American Place performance hailed by Full House execs

Thursday, March 5, 2026 7:40 PM
Photo:  Full House Resorts (courtesy)/Rendering of American Place Resort and Casino in Waukegan, IL.
  • David McKee, CDC Gaming

“It was a very good fourth quarter [of 2025], but the comparisons weren’t very straightforward,” said Full House Resorts President Lewis Fanger, launching the company’s fourth-quarter earnings call.

The centerpiece of the call was the performance of The Temporary at American Place in Waukegan, Illinois. Fanger reported that it recorded an 11 percent revenue improvement in the fourth quarter alone, yielding $32 million in revenue for the quarter and $124 million for the year. He said he was confident the as-yet-unbuilt permanent casino could double The Temporary’s cash flow.

“The pace of growth actually increased as the year progressed,” Fanger said of The Temporary’s performance. “We continue to believe our market remains under-penetrated,” with the nearest competitor 45 minutes away.

Foundation drawings for the permanent American Place “should be done imminently,” Fanger said, paving the way for the start of construction. He reported that Full House was progressing nicely on obtaining financing, but he could offer no details yet. The Illinois Legislature, he added, was considering an 18-month extension of The Temporary’s license.

“We’re looking at an all-encompassing solution” to financing The Temporary, Fanger said, rather than diluting its equity. CEO Dan Lee prefaced that by saying it’s too early to go into details, but he’s confident of a permanent-casino opening by early 2028.

As for the double-digit revenue increase, Lee said, “We kind of stubbed our toe in Colorado. We had a great team from Day One in Illinois. We have the only casino in the whole region that made the Chicago Tribune’s list of the best employers. People matter.”

Fanger added that the Waukegan database was growing now as fast as it did six to nine months earlier. “We’re closing in on 125,000 names in the database. And we’ve done it without hurting the competition,” Lee interjected.

Slower progress was reported from Chamonix, Full House’s Cripple Creek resort in Colorado. Its management team is now “fully formed,” Fanger said, with a new finance director and assistant general manager having been hired.

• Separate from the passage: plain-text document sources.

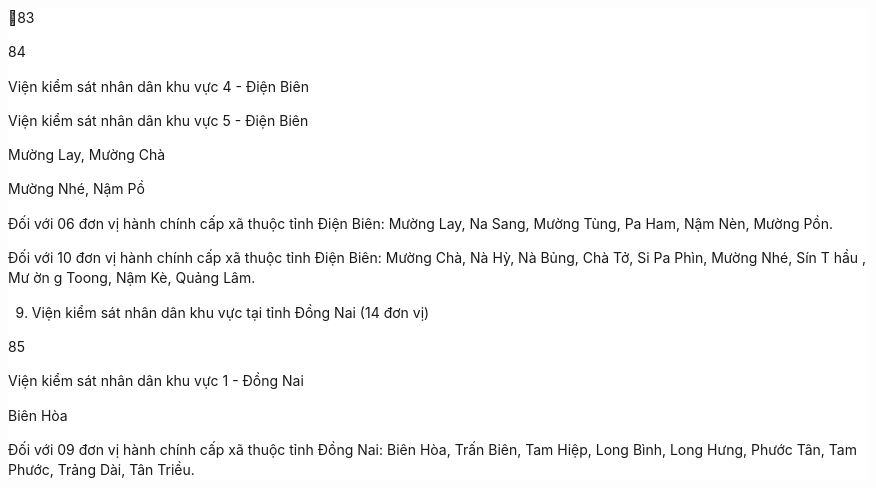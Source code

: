 83

84

Viện kiểm sát nhân
dân  khu  vực  4  -
Điện Biên

Viện kiểm sát nhân
dân  khu  vực  5  -
Điện Biên

Mường Lay, Mường
Chà

Mường  Nhé,  Nậm
Pồ

Đối  với  06  đơn  vị
hành  chính  cấp  xã
thuộc  tỉnh  Điện
Biên:  Mường  Lay,
Na  Sang,  Mường
Tùng,  Pa  Ham,
Nậm  Nèn,  Mường
Pồn.

Đối  với  10  đơn  vị
hành  chính  cấp  xã
thuộc  tỉnh  Điện
Biên:  Mường  Chà,
Nà  Hỳ,  Nà  Bủng,
Chà Tở, Si Pa Phìn,
Mường  Nhé,  Sín
T hầu ,  Mư ờn g
Toong,  Nậm  Kè,
Quảng Lâm.

9. Viện kiểm sát nhân dân khu vực tại tỉnh Đồng Nai (14 đơn vị)

85

Viện kiểm sát nhân
dân  khu  vực  1  -
Đồng Nai

Biên Hòa

Đối  với  09  đơn  vị
hành  chính  cấp  xã
thuộc  tỉnh  Đồng
Nai:  Biên  Hòa,
Trấn  Biên,  Tam
Hiệp,  Long  Bình,
Long Hưng, Phước
Tân,  Tam  Phước,
Trảng  Dài,  Tân
Triều.
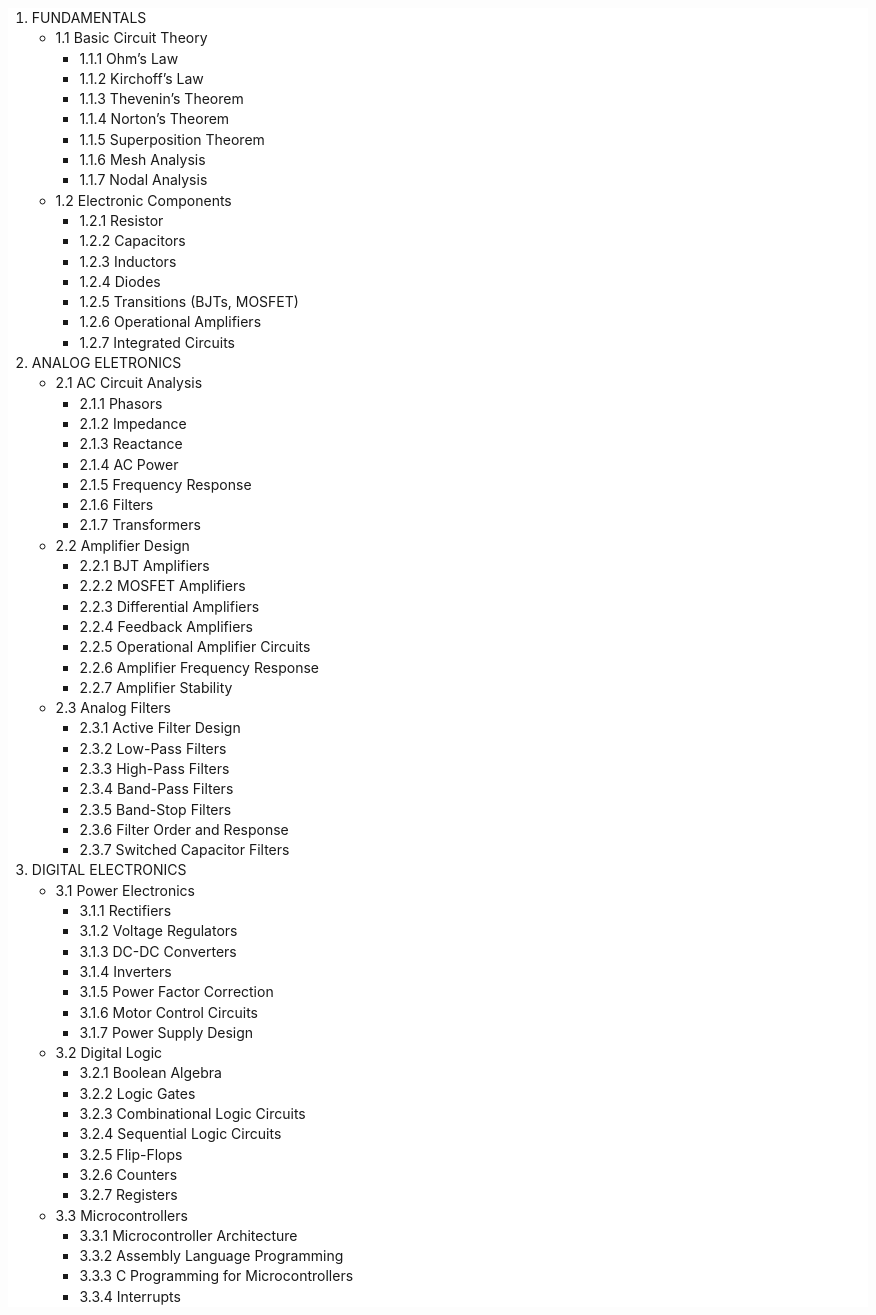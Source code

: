 1. FUNDAMENTALS
	- 1.1 Basic Circuit Theory
		- 1.1.1 Ohm’s Law
		- 1.1.2 Kirchoff’s Law
		- 1.1.3 Thevenin’s Theorem
		- 1.1.4 Norton’s Theorem
		- 1.1.5 Superposition Theorem
		- 1.1.6 Mesh Analysis
		- 1.1.7 Nodal Analysis
	- 1.2 Electronic Components
		- 1.2.1 Resistor
		- 1.2.2 Capacitors
		- 1.2.3 Inductors
		- 1.2.4 Diodes
		- 1.2.5 Transitions (BJTs, MOSFET)
		- 1.2.6 Operational Amplifiers
		- 1.2.7 Integrated Circuits
2. ANALOG ELETRONICS
	- 2.1 AC Circuit Analysis
		- 2.1.1 Phasors
		- 2.1.2 Impedance
		- 2.1.3 Reactance
		- 2.1.4 AC Power
		- 2.1.5 Frequency Response
		- 2.1.6 Filters
		- 2.1.7 Transformers
	- 2.2 Amplifier Design
		- 2.2.1 BJT Amplifiers
		- 2.2.2 MOSFET Amplifiers
		- 2.2.3 Differential Amplifiers
		- 2.2.4 Feedback Amplifiers
		- 2.2.5 Operational Amplifier Circuits
		- 2.2.6 Amplifier Frequency Response
		- 2.2.7 Amplifier Stability
	- 2.3 Analog Filters
		- 2.3.1 Active Filter Design
		- 2.3.2 Low-Pass Filters
		- 2.3.3 High-Pass Filters
		- 2.3.4 Band-Pass Filters
		- 2.3.5 Band-Stop Filters
		- 2.3.6 Filter Order and Response
		- 2.3.7 Switched Capacitor Filters
3. DIGITAL ELECTRONICS
	- 3.1 Power Electronics
		- 3.1.1 Rectifiers
		- 3.1.2 Voltage Regulators
		- 3.1.3 DC-DC Converters
		- 3.1.4 Inverters
		- 3.1.5 Power Factor Correction
		- 3.1.6 Motor Control Circuits
		- 3.1.7 Power Supply Design
	- 3.2 Digital Logic
		- 3.2.1 Boolean Algebra
		- 3.2.2 Logic Gates
		- 3.2.3 Combinational Logic Circuits
		- 3.2.4 Sequential Logic Circuits
		- 3.2.5 Flip-Flops
		- 3.2.6 Counters
		- 3.2.7 Registers
	- 3.3 Microcontrollers
		- 3.3.1 Microcontroller Architecture
		- 3.3.2 Assembly Language Programming
		- 3.3.3 C Programming for Microcontrollers
		- 3.3.4 Interrupts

The new team, Fanger said, has increased revenue at Chamonix by five percent during their tenure. Guest visits in the top tier of Chamonix players (who average $200 in losses per night) were said to be up 20 percent in the first two months of 2026. Fanger added that the group business “continues to pick up steam,” tracking toward an eventual goal of 55 large events per year.

Lee was queried about a slowdown in revenue growth in Chamonix, which went from 19 percent in the first half of 2025 to seven percent in the third quarter and two percent in the fourth trimester. “The prior-year numbers were kind of artificially inflated by bad marketing,” responded Lee, chalking up the apparent slowdown to tough year-over-year comparisons. “You’ll see revenue growth pick up going forward.

“We’re in the right place. We’ve built the right product,” Lee continued. But Chamonix needs to continue to improve efficiency, he contended, noting that its third-party housekeepers were cleaning nine rooms a day rather than the desired 14. Lee argued that if Chamonix had more clean rooms, more of them could be comped to players.

“We had a Mexican restaurant that was pretty terrible, to be honest,” the CEO resumed. He said he had empowered the new food-and-beverage director to clean house, and now that restaurant has reopened and is much improved. “If you got into the minutia, just about every [metric] is trending the right way.”

The Temporary at American Place, Lee continued, had zero curb appeal at present, “but a lot of people drive by.” Chamonix presented the reverse problem.

Asked if Chamonix should be sold as more of a down-market property, Fanger replied, “We have meaningful growth across every segment. An upper-tier customer will come to us and only us.” Lower-tier players, he said, were as likely to favor the competition. “We’re very early in the optimization process,” Fanger added.

Cash flow at Biloxi’s Silver Slipper casino was another source of Lee dissatisfaction. He described it as “off a little bit, about flat. It should be in the high teens,” since the Silver Slipper did revenue of $70 million year in and year out.

Lee said he turned over the Silver Slipper executive team for the first time in 15 years. “This is a pretty saturated market and it’s not a particularly wealthy one,” he said of the Gulf Coast.

The CEO called for greater efficiency at the Mississippi casino, saying, “It’s a cash cow that should be making more.” As an example, $19 million in annual cash flow was, he said, “not out of the question.”

Lee also sounded less than pleased with the casino-relocation bill that came out of the Indiana Legislature. “This is a long and rapidly evolving process,” he emphasized. “We make money at Rising Sun. Not a lot of money, but we always have.

“The original locations that they legalized were the wrong locations,” Lee continued. He also evinced unhappiness with the trio of referendums that the legislature had approved, with Indiana regulators eventually picking the final winner. He said he was already looking forward to the next legislature.